It was another tough quarter for Entercom, but not as bad as in Q3, when revenue fell 4% from $102.3 million in Q3 2012 to $98.4 million in 2013. This time, the comps weren’t as bad. Net revenues for the quarter decreased 2% to $99.6 million. Station expenses decreased 1% to $61.3 million. Station operating income decreased 5% to $38.3 million. Adjusted EBITDA decreased 7% to $32.8 million. Adjusted net income per share was flat at $0.31. Free cash flow increased 2% to $22.5 million.

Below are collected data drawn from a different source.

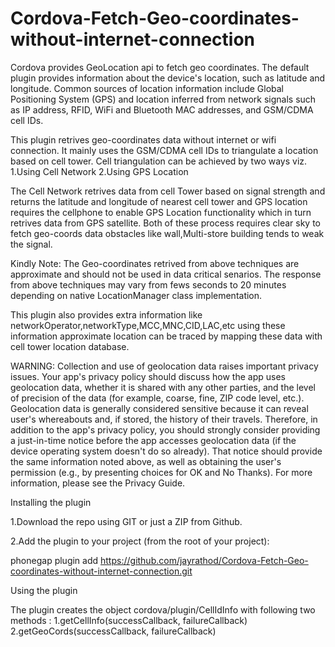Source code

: Cordova-Fetch-Geo-coordinates-without-internet-connection
=========================================================

Cordova provides GeoLocation api to fetch geo coordinates. The default plugin provides information about the device's location, such as latitude and longitude. Common sources of location information include Global Positioning System (GPS) and location inferred from network signals such as IP address, RFID, WiFi and Bluetooth MAC addresses, and GSM/CDMA cell IDs.

This plugin retrives geo-coordinates data without internet or wifi connection. It mainly uses the GSM/CDMA cell IDs
to triangulate a location based on cell tower. Cell triangulation can be achieved by two ways viz.
1.Using Cell Network 
2.Using GPS Location 

The Cell Network retrives data from cell Tower based on signal strength and returns the latitude and longitude of nearest cell tower and GPS location requires the cellphone to enable GPS Location functionality which in turn retrives data from GPS satellite. Both of these process requires clear sky to fetch geo-coords data obstacles like wall,Multi-store building tends to weak the signal.

Kindly Note: The Geo-coordinates retrived from above techniques are approximate and should not be used in data critical senarios. The response from above techniques may vary from fews seconds to 20 minutes depending on native LocationManager class implementation.

This plugin also provides extra information like networkOperator,networkType,MCC,MNC,CID,LAC,etc using these information approximate location can be traced by mapping these data with cell tower location database.

WARNING: Collection and use of geolocation data raises important privacy issues. Your app's privacy policy should discuss how the app uses geolocation data, whether it is shared with any other parties, and the level of precision of the data (for example, coarse, fine, ZIP code level, etc.). Geolocation data is generally considered sensitive because it can reveal user's whereabouts and, if stored, the history of their travels. Therefore, in addition to the app's privacy policy, you should strongly consider providing a just-in-time notice before the app accesses geolocation data (if the device operating system doesn't do so already). That notice should provide the same information noted above, as well as obtaining the user's permission (e.g., by presenting choices for OK and No Thanks). For more information, please see the Privacy Guide.

Installing the plugin

1.Download the repo using GIT or just a ZIP from Github.

2.Add the plugin to your project (from the root of your project):

   phonegap plugin add https://github.com/jayrathod/Cordova-Fetch-Geo-coordinates-without-internet-connection.git

Using the plugin

The plugin creates the object cordova/plugin/CellIdInfo with following two methods :
1.getCellInfo(successCallback, failureCallback)
2.getGeoCords(successCallback, failureCallback)
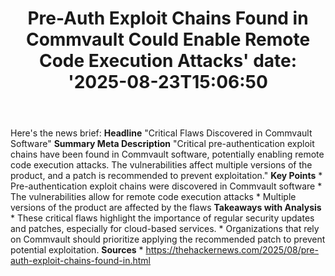 ﻿---
title: "Pre-Auth Exploit Chains Found in Commvault Could Enable Remote Code Execution Attacks'
date: '2025-08-23T15:06:50"
category: "Markets"
summary: ""
slug: "preauth exploit chains found in commvault could enable remot"
source_urls:
  - "https://thehackernews.com/2025/08/pre-auth-exploit-chains-found-in.html"
seo:
  title: "Pre-Auth Exploit Chains Found in Commvault Could Enable Remote Code Execution Attacks | Hash n Hedge'
  description: '"
  keywords: ["news", "markets", "brief"]
---
Here's the news brief:  **Headline** "Critical Flaws Discovered in Commvault Software"  **Summary Meta Description** "Critical pre-authentication exploit chains have been found in Commvault software, potentially enabling remote code execution attacks. The vulnerabilities affect multiple versions of the product, and a patch is recommended to prevent exploitation."  **Key Points**  * Pre-authentication exploit chains were discovered in Commvault software * The vulnerabilities allow for remote code execution attacks * Multiple versions of the product are affected by the flaws  **Takeaways with Analysis**  * These critical flaws highlight the importance of regular security updates and patches, especially for cloud-based services. * Organizations that rely on Commvault should prioritize applying the recommended patch to prevent potential exploitation.  **Sources** * https://thehackernews.com/2025/08/pre-auth-exploit-chains-found-in.html 
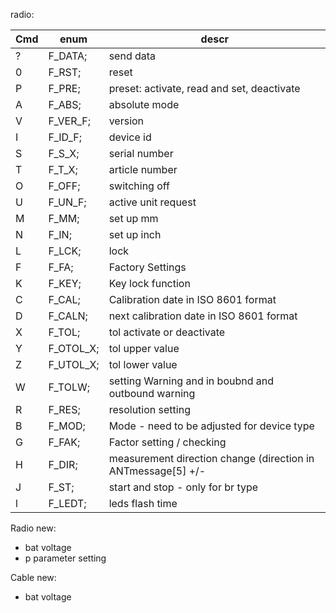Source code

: radio:

| Cmd | enum      | descr                                                        |
|-----|-----------|--------------------------------------------------------------|
| ?   | F_DATA;   | send data                                                    |
| 0   | F_RST;    | reset                                                        |
| P   | F_PRE;    | preset: activate, read and set, deactivate                   |
| A   | F_ABS;    | absolute mode                                                |
| V   | F_VER_F;  | version                                                      |
| I   | F_ID_F;   | device id                                                    |
| S   | F_S_X;    | serial number                                                |
| T   | F_T_X;    | article number                                               |
| O   | F_OFF;    | switching off                                                |
| U   | F_UN_F;   | active unit request                                          |
| M   | F_MM;     | set up mm                                                    |
| N   | F_IN;     | set up inch                                                  |
| L   | F_LCK;    | lock                                                         |
| F   | F_FA;     | Factory Settings                                             |
| K   | F_KEY;    | Key lock function                                            |
| C   | F_CAL;    | Calibration date in ISO 8601 format                          |
| D   | F_CALN;   | next calibration date in ISO 8601 format                     |
| X   | F_TOL;    | tol activate or deactivate                                   |
| Y   | F_OTOL_X; | tol upper value                                              |
| Z   | F_UTOL_X; | tol lower value                                              |
| W   | F_TOLW;   | setting Warning and in boubnd and outbound warning           |
| R   | F_RES;    | resolution setting                                           |
| B   | F_MOD;    | Mode - need to be adjusted for device type                   |
| G   | F_FAK;    | Factor setting / checking                                    |
| H   | F_DIR;    | measurement direction change (direction in ANTmessage[5] +/- |
| J   | F_ST;     | start and stop - only for br type                            |
| l   | F_LEDT;   | leds flash time                                              |
Radio new:
- bat voltage
- p parameter setting

Cable new:
- bat voltage
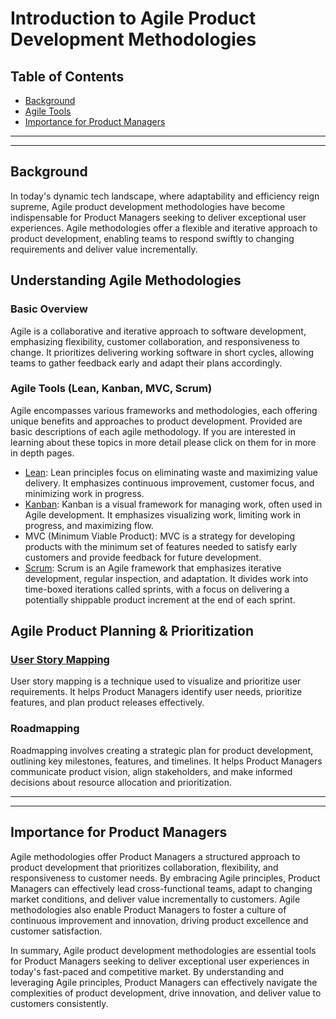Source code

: 
# Introduction to Agile Product Development Methodologies

## Table of Contents
- [Background](#back)
- [Agile Tools](#tools)
- [Importance for Product Managers](#pm)



------

------
<a name="back"></a>
## Background
In today's dynamic tech landscape, where adaptability and efficiency reign supreme, Agile product development methodologies have become indispensable for Product Managers seeking to deliver exceptional user experiences. Agile methodologies offer a flexible and iterative approach to product development, enabling teams to respond swiftly to changing requirements and deliver value incrementally.

## Understanding Agile Methodologies
### Basic Overview
Agile is a collaborative and iterative approach to software development, emphasizing flexibility, customer collaboration, and responsiveness to change. It prioritizes delivering working software in short cycles, allowing teams to gather feedback early and adapt their plans accordingly.

<a name="tools"></a>
### Agile Tools (Lean, Kanban, MVC, Scrum)
Agile encompasses various frameworks and methodologies, each offering unique benefits and approaches to product development.
Provided are basic descriptions of each agile methodology. If you are interested in learning about these topics in more detail please click on them for in more in depth pages.
* [Lean](./../Software_Engineering/Lean.md): Lean principles focus on eliminating waste and maximizing value delivery. It emphasizes continuous improvement, customer focus, and minimizing work in progress.
* [Kanban](./../Software_Engineering/Kanban.md): Kanban is a visual framework for managing work, often used in Agile development. It emphasizes visualizing work, limiting work in progress, and maximizing flow.
* MVC (Minimum Viable Product): MVC is a strategy for developing products with the minimum set of features needed to satisfy early customers and provide feedback for future development.
* [Scrum](./../Software_Engineering/Scrum.md): Scrum is an Agile framework that emphasizes iterative development, regular inspection, and adaptation. It divides work into time-boxed iterations called sprints, with a focus on delivering a potentially shippable product increment at the end of each sprint.

## Agile Product Planning & Prioritization
### [User Story Mapping](./../Software_Engineering/User_Stories.md)
User story mapping is a technique used to visualize and prioritize user requirements. It helps Product Managers identify user needs, prioritize features, and plan product releases effectively.

### Roadmapping
Roadmapping involves creating a strategic plan for product development, outlining key milestones, features, and timelines. It helps Product Managers communicate product vision, align stakeholders, and make informed decisions about resource allocation and prioritization.



------

------


<a name="pm"></a>
## Importance for Product Managers
Agile methodologies offer Product Managers a structured approach to product development that prioritizes collaboration, flexibility, and responsiveness to customer needs. By embracing Agile principles, Product Managers can effectively lead cross-functional teams, adapt to changing market conditions, and deliver value incrementally to customers. Agile methodologies also enable Product Managers to foster a culture of continuous improvement and innovation, driving product excellence and customer satisfaction.

In summary, Agile product development methodologies are essential tools for Product Managers seeking to deliver exceptional user experiences in today's fast-paced and competitive market. By understanding and leveraging Agile principles, Product Managers can effectively navigate the complexities of product development, drive innovation, and deliver value to customers consistently.


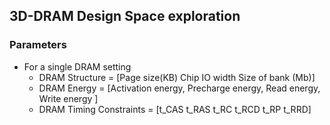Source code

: ## 3D-DRAM Design Space exploration
### Parameters

- For a single DRAM setting 
    - DRAM Structure = [Page size(KB)  Chip IO width Size of bank (Mb)]
    - DRAM Energy    = [Activation energy, Precharge energy, Read energy, Write energy ]
    - DRAM Timing Constraints = [t_CAS	t_RAS	t_RC	t_RCD	t_RP	t_RRD]

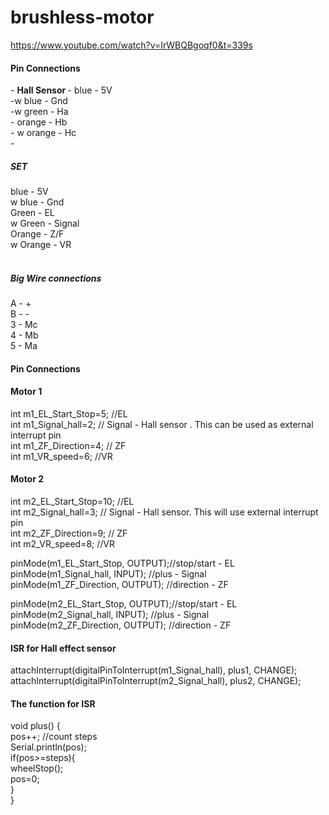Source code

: # brushless-motor

https://www.youtube.com/watch?v=IrWBQBgoqf0&t=339s
<H4>Pin Connections</H4>
- <b>Hall Sensor </b>
- blue - 5V <br>
-w blue - Gnd <br>
-w green - Ha <br>
- orange - Hb <br>
- w orange - Hc <br>
-
<H5>SET</H5> 
blue - 5V <br>
w blue - Gnd <br>
Green - EL <br>
w Green - Signal <br>
Orange - Z/F <br>
w Orange - VR <br><br>
<H5>Big Wire connections</H5>

A - + <br>
B - - <br>
3 - Mc <br>
4 - Mb <br>
5 - Ma <br>





<H4>Pin Connections</H4>
<H4>Motor 1</H4>
int m1_EL_Start_Stop=5;  //EL  <br>
int m1_Signal_hall=2;   // Signal - Hall sensor . This can be used as external interrupt pin<br>
int m1_ZF_Direction=4;  // ZF <br>
int m1_VR_speed=6;    //VR <br> 
 
<H4>Motor 2</H4> 
int m2_EL_Start_Stop=10;  //EL <br>
int m2_Signal_hall=3;   // Signal - Hall sensor. This will use external interrupt pin <br>
int m2_ZF_Direction=9;  // ZF <br>
int m2_VR_speed=8;    //VR <br>


pinMode(m1_EL_Start_Stop, OUTPUT);//stop/start - EL <br>
pinMode(m1_Signal_hall, INPUT);   //plus       - Signal  <br>
pinMode(m1_ZF_Direction, OUTPUT); //direction  - ZF <br>

pinMode(m2_EL_Start_Stop, OUTPUT);//stop/start - EL <br>
pinMode(m2_Signal_hall, INPUT);   //plus       - Signal  <br>
pinMode(m2_ZF_Direction, OUTPUT); //direction  - ZF <br>


<H4> ISR for Hall effect sensor</H4>
 attachInterrupt(digitalPinToInterrupt(m1_Signal_hall), plus1, CHANGE);<br>
 attachInterrupt(digitalPinToInterrupt(m2_Signal_hall), plus2, CHANGE); <br>
 <H4> The function for ISR</H4>
 void plus() { <br>
  pos++; //count steps <br>
  Serial.println(pos); <br>
    if(pos>=steps){ <br>
    wheelStop(); <br>
    pos=0; <br>
  } <br>
} <br>
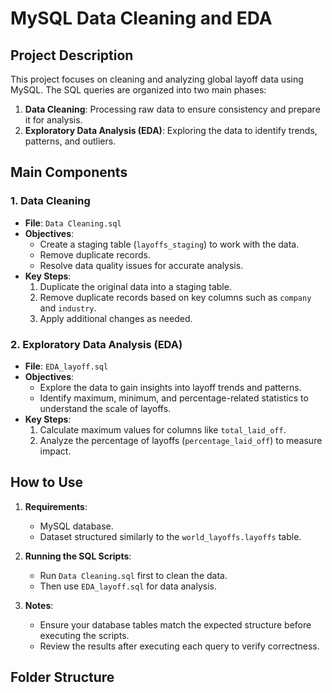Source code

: # MySQL Data Cleaning and EDA

## Project Description
This project focuses on cleaning and analyzing global layoff data using MySQL. The SQL queries are organized into two main phases:

1. **Data Cleaning**: Processing raw data to ensure consistency and prepare it for analysis.
2. **Exploratory Data Analysis (EDA)**: Exploring the data to identify trends, patterns, and outliers.

## Main Components
### 1. Data Cleaning
- **File**: `Data Cleaning.sql`
- **Objectives**:
  - Create a staging table (`layoffs_staging`) to work with the data.
  - Remove duplicate records.
  - Resolve data quality issues for accurate analysis.
- **Key Steps**:
  1. Duplicate the original data into a staging table.
  2. Remove duplicate records based on key columns such as `company` and `industry`.
  3. Apply additional changes as needed.

### 2. Exploratory Data Analysis (EDA)
- **File**: `EDA_layoff.sql`
- **Objectives**:
  - Explore the data to gain insights into layoff trends and patterns.
  - Identify maximum, minimum, and percentage-related statistics to understand the scale of layoffs.
- **Key Steps**:
  1. Calculate maximum values for columns like `total_laid_off`.
  2. Analyze the percentage of layoffs (`percentage_laid_off`) to measure impact.

## How to Use
1. **Requirements**:
   - MySQL database.
   - Dataset structured similarly to the `world_layoffs.layoffs` table.

2. **Running the SQL Scripts**:
   - Run `Data Cleaning.sql` first to clean the data.
   - Then use `EDA_layoff.sql` for data analysis.

3. **Notes**:
   - Ensure your database tables match the expected structure before executing the scripts.
   - Review the results after executing each query to verify correctness.

## Folder Structure
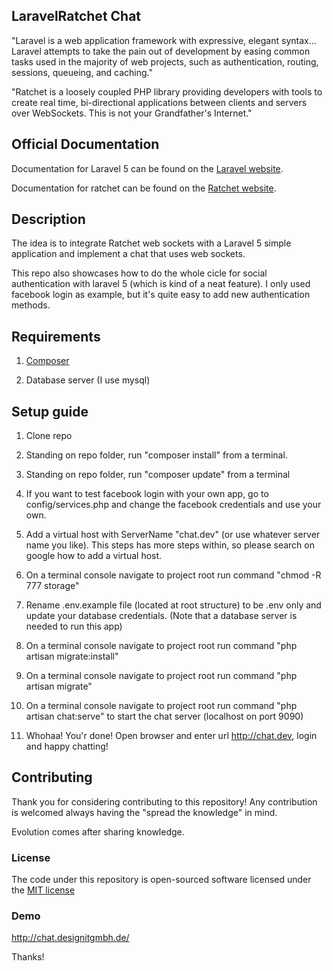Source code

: ## LaravelRatchet Chat

"Laravel is a web application framework with expressive, elegant syntax... Laravel attempts to take the pain out of development by easing common tasks used in the majority of web projects, such as authentication, routing, sessions, queueing, and caching."

"Ratchet is a loosely coupled PHP library providing developers with tools to create real time, bi-directional applications between clients and servers over WebSockets. This is not your Grandfather's Internet."

## Official Documentation

Documentation for Laravel 5 can be found on the [Laravel website](http://laravel.com/docs).

Documentation for ratchet can be found on the [Ratchet website](http://socketo.me/docs/).

## Description

The idea is to integrate Ratchet web sockets with a Laravel 5 simple application and implement a chat that uses web sockets.

This repo also showcases how to do the whole cicle for social authentication with laravel 5 (which is kind of a neat feature). I only used facebook login as example, but it's quite easy to add new authentication methods.

## Requirements

1) [Composer](https://getcomposer.org/)

2) Database server (I use mysql)

## Setup guide
	
1) Clone repo

2) Standing on repo folder, run "composer install" from a terminal.

3) Standing on repo folder, run "composer update" from a terminal

4) If you want to test facebook login with your own app, go to config/services.php and change the facebook credentials and use your own.

5) Add a virtual host with ServerName "chat.dev" (or use whatever server name you like). This steps has more steps within, so please search on google how to add a virtual host.

6) On a terminal console navigate to project root run command "chmod -R 777 storage" 

7) Rename .env.example file (located at root structure) to be .env only and update your database credentials. (Note that a database server is needed to run this app)

8) On a terminal console navigate to project root run command "php artisan migrate:install"

9) On a terminal console navigate to project root run command "php artisan migrate"

10) On a terminal console navigate to project root run command "php artisan chat:serve" to start the chat server (localhost on port 9090)

11) Whohaa! You'r done! Open browser and enter url http://chat.dev, login and happy chatting!

## Contributing

Thank you for considering contributing to this repository! Any contribution is welcomed always having the "spread the knowledge" in mind. 

Evolution comes after sharing knowledge.

### License

The code under this repository is open-sourced software licensed under the [MIT license](http://opensource.org/licenses/MIT)

### Demo
http://chat.designitgmbh.de/

Thanks!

Said David Field, Entercom CEO: “Entercom’s fourth quarter revenues declined 2% while revenues excluding political advertising posted a 2% increase. 2014 began on a solid note with January revenues up moderately over the prior year. We are optimistic about 2014 performance based on improving sales capabilities and execution, strong ratings and meaningful local growth opportunities.”
In December, Entercom repriced its $300 million Term B loan and reduced the borrowing rate by 1.0%, generating savings of some $3 million per year. The company reduced its outstanding debt by $14.2 million (net of cash) during the quarter. As of Q4, Entercom had $12.2 million in cash and $517.1 million of senior debt and senior notes.
Full Year highlights:
–Net revenues for the year decreased 3% to $377.6 million
–Station expenses decreased slightly to $251.8 million
–Station operating income decreased 8% to $125.8 million
–Adjusted EBITDA decreased 9% to $104.9 million
–Adjusted net income per share was flat at $0.79
–Free cash flow decreased 4% to $60.4 million
Noted Marci Ryvicker, Wells Fargo Securities Senior Analyst: Revenue beat our expectations. Total revenue of $100MM (-2%, or +2% ex-political) beat our and the Street’s $98MM (-4%, or flat ex-political) expectation. EBITDA came in ahead on the higher revenue. EBITDA was above our estimates, at $32MM (-6%) vs. our and the Street’s $30MM (-10%), due to the higher than expected revenue. Q1 2014 Guidance: Revenue is currently pacing down 1% (we were at +1%), but has been improving as of late. Interest expense should be $9.7MM (we were at $10.1MM).
Color on Q1 revenue pacings. Though revenue is currently pacing down 1% management noted that it expects to end the quarter better than that. It also cited a tough comp (it no longer airs the Celtics games in Boston, which is a 100bps drag) and the inclement weather negatively impacted revenue early in the quarter.
2014 Guidance: Specifically, ETM expects: political revenues of $6-7MM (we were at $6.9MM), with most coming in Q4. Core station expenses to grow 1% (we were at 1%), with additional investment in branding pushing total station opex to +2-3% (we were at 1%). Corporate expenses of $21MM (we were at $20.7MM). Capital expenditures of $7-8MM in 2014 (we were at $6.7MM). Equity comp of $5MM (we were at $5.5MM). A tax rate in the mid 40% range (we were at 45%).
Re-tooling of the sales department has become a tailwind. Management noted that the reorganization of the sales department is complete and has finally become constructive to revenue, rather than disruptive.
Entercom plans to be ”opportunistic” with M&A. CEO David Field stated that if the right opportunity arose (one that could create value for ETM shareholders without impairing the balance sheet) the company would take a good look at it.
Capital returns are likely when leverage falls below 4.5x. Management mentioned that both a dividend and share repurchases are a possibility. According to our estimates, this could be as early as the second half of this year.”